> Records from a data collection:
_____

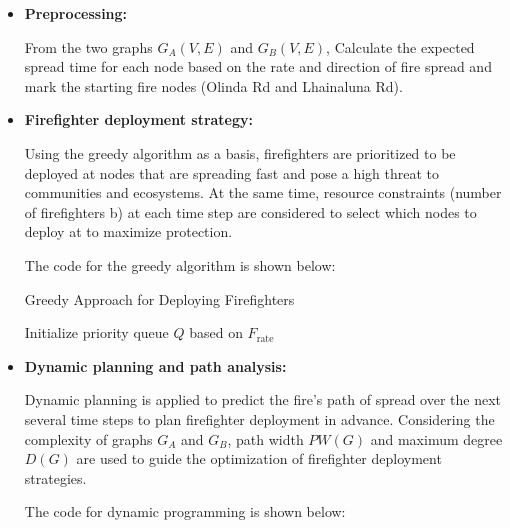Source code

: \documentclass[12pt]{article}  %
\begin{document}
\begin{itemize}
	\setlength{\parsep}{0ex} 
	\setlength{\topsep}{2ex} 
	\setlength{\itemsep}{1ex} 
	\item \textbf{Preprocessing:} 
	
	From the two graphs $G_A(V, E)$ and $G_B(V, E)$, Calculate the expected spread time for each node based on the rate and direction of fire spread and mark the starting fire nodes (Olinda Rd and Lhainaluna Rd).
	
	\item \textbf{Firefighter deployment strategy:} 
	
	Using the greedy algorithm as a basis, firefighters are prioritized to be deployed at nodes that are spreading fast and pose a high threat to communities and ecosystems. At the same time, resource constraints (number of firefighters b) at each time step are considered to select which nodes to deploy at to maximize protection.
	
	The code for the greedy algorithm is shown below:
	
	\noindent\hspace{-2em}
	\begin{algorithm}[H]
		\DontPrintSemicolon %
		\caption{Greedy Approach for Deploying Firefighters}
		\BlankLine
		\SetAlgoLined %
		Initialize priority queue $Q$ based on $F_{\text{rate}}$\;
	\end{algorithm}
	
	\item \textbf{Dynamic planning and path analysis:} 
	
	Dynamic planning is applied to predict the fire's path of spread over the next several time steps to plan firefighter deployment in advance. Considering the complexity of graphs $G_A$ and $G_B$, path width $PW(G)$ and maximum degree $D(G)$ are used to guide the optimization of firefighter deployment strategies.
	
	The code for dynamic programming is shown below:
	

\end{itemize}
\end{document}
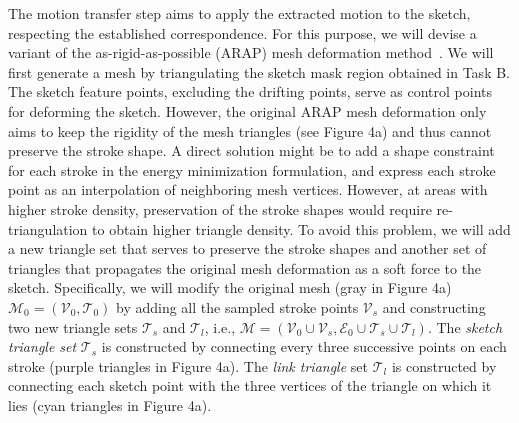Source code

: {The motion transfer step aims to apply the extracted motion to the sketch, respecting the established correspondence. For this purpose, we will devise a variant of the as-rigid-as-possible (ARAP) mesh deformation method~\cite{Igarashi:2005}.
We will first generate a mesh by triangulating the sketch mask region obtained in Task B.
The sketch feature points, excluding the drifting points,  serve as control points for deforming the sketch. 
However, the original ARAP mesh deformation only aims to keep the rigidity of the mesh triangles (see Figure 4a) and
thus cannot preserve the stroke shape.
A direct solution might be to add a shape constraint for each stroke in the energy minimization formulation, and express each stroke point as an interpolation of neighboring mesh vertices. However, at areas with higher stroke density, preservation of the stroke shapes would require re-triangulation to obtain higher triangle density. To avoid this problem, we will add a new triangle set that serves to preserve the stroke shapes and another set of 
triangles that propagates the original mesh deformation as a soft force to the sketch.
Specifically, we will modify the original mesh (gray in Figure 4a) $ \mathcal{M}_0 = (\mathcal{V}_0, \mathcal{T}_0) $ by adding all the sampled stroke points $ \mathcal{V}_s $ and constructing two new triangle sets $ \mathcal{T}_s $ and $ \mathcal{T}_l $, i.e.,
$ \mathcal{M} = (\mathcal{V}_0 \cup \mathcal{V}_s, \mathcal{E}_0 \cup \mathcal{T}_s \cup \mathcal{T}_l) $. 
The \textit{sketch triangle set} $\mathcal{T}_s $ is constructed by connecting every three successive points on each stroke (purple triangles in Figure 4a).
The \textit{link triangle} set $\mathcal{T}_l $ is constructed by connecting each sketch point with the three vertices of the triangle on which it lies
(cyan triangles in Figure 4a).

%	

}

_____

Could you set down the data exactly as given, minus its pictures?

Source code

: \documentclass[12pt]{article}  %
\begin{document}
\begin{itemize}
	\setlength{\parsep}{0ex} 
	\setlength{\topsep}{2ex} 
	\setlength{\itemsep}{1ex} 
	\item \textbf{Preprocessing:} 
	
	From the two graphs $G_A(V, E)$ and $G_B(V, E)$, Calculate the expected spread time for each node based on the rate and direction of fire spread and mark the starting fire nodes (Olinda Rd and Lhainaluna Rd).
	
	\item \textbf{Firefighter deployment strategy:} 
	
	Using the greedy algorithm as a basis, firefighters are prioritized to be deployed at nodes that are spreading fast and pose a high threat to communities and ecosystems. At the same time, resource constraints (number of firefighters b) at each time step are considered to select which nodes to deploy at to maximize protection.
	
	The code for the greedy algorithm is shown below:
	
	\noindent\hspace{-2em}
	\begin{algorithm}[H]
		\DontPrintSemicolon %
		\caption{Greedy Approach for Deploying Firefighters}
		\BlankLine
		\SetAlgoLined %
		Initialize priority queue $Q$ based on $F_{\text{rate}}$\;
	\end{algorithm}
	
	\item \textbf{Dynamic planning and path analysis:} 
	
	Dynamic planning is applied to predict the fire's path of spread over the next several time steps to plan firefighter deployment in advance. Considering the complexity of graphs $G_A$ and $G_B$, path width $PW(G)$ and maximum degree $D(G)$ are used to guide the optimization of firefighter deployment strategies.
	
	The code for dynamic programming is shown below:
	

\end{itemize}
\end{document}
Source code

: {The motion transfer step aims to apply the extracted motion to the sketch, respecting the established correspondence. For this purpose, we will devise a variant of the as-rigid-as-possible (ARAP) mesh deformation method~\cite{Igarashi:2005}.
We will first generate a mesh by triangulating the sketch mask region obtained in Task B.
The sketch feature points, excluding the drifting points,  serve as control points for deforming the sketch. 
However, the original ARAP mesh deformation only aims to keep the rigidity of the mesh triangles (see Figure 4a) and
thus cannot preserve the stroke shape.
A direct solution might be to add a shape constraint for each stroke in the energy minimization formulation, and express each stroke point as an interpolation of neighboring mesh vertices. However, at areas with higher stroke density, preservation of the stroke shapes would require re-triangulation to obtain higher triangle density. To avoid this problem, we will add a new triangle set that serves to preserve the stroke shapes and another set of 
triangles that propagates the original mesh deformation as a soft force to the sketch.
Specifically, we will modify the original mesh (gray in Figure 4a) $ \mathcal{M}_0 = (\mathcal{V}_0, \mathcal{T}_0) $ by adding all the sampled stroke points $ \mathcal{V}_s $ and constructing two new triangle sets $ \mathcal{T}_s $ and $ \mathcal{T}_l $, i.e.,
$ \mathcal{M} = (\mathcal{V}_0 \cup \mathcal{V}_s, \mathcal{E}_0 \cup \mathcal{T}_s \cup \mathcal{T}_l) $. 
The \textit{sketch triangle set} $\mathcal{T}_s $ is constructed by connecting every three successive points on each stroke (purple triangles in Figure 4a).
The \textit{link triangle} set $\mathcal{T}_l $ is constructed by connecting each sketch point with the three vertices of the triangle on which it lies
(cyan triangles in Figure 4a).

%	

}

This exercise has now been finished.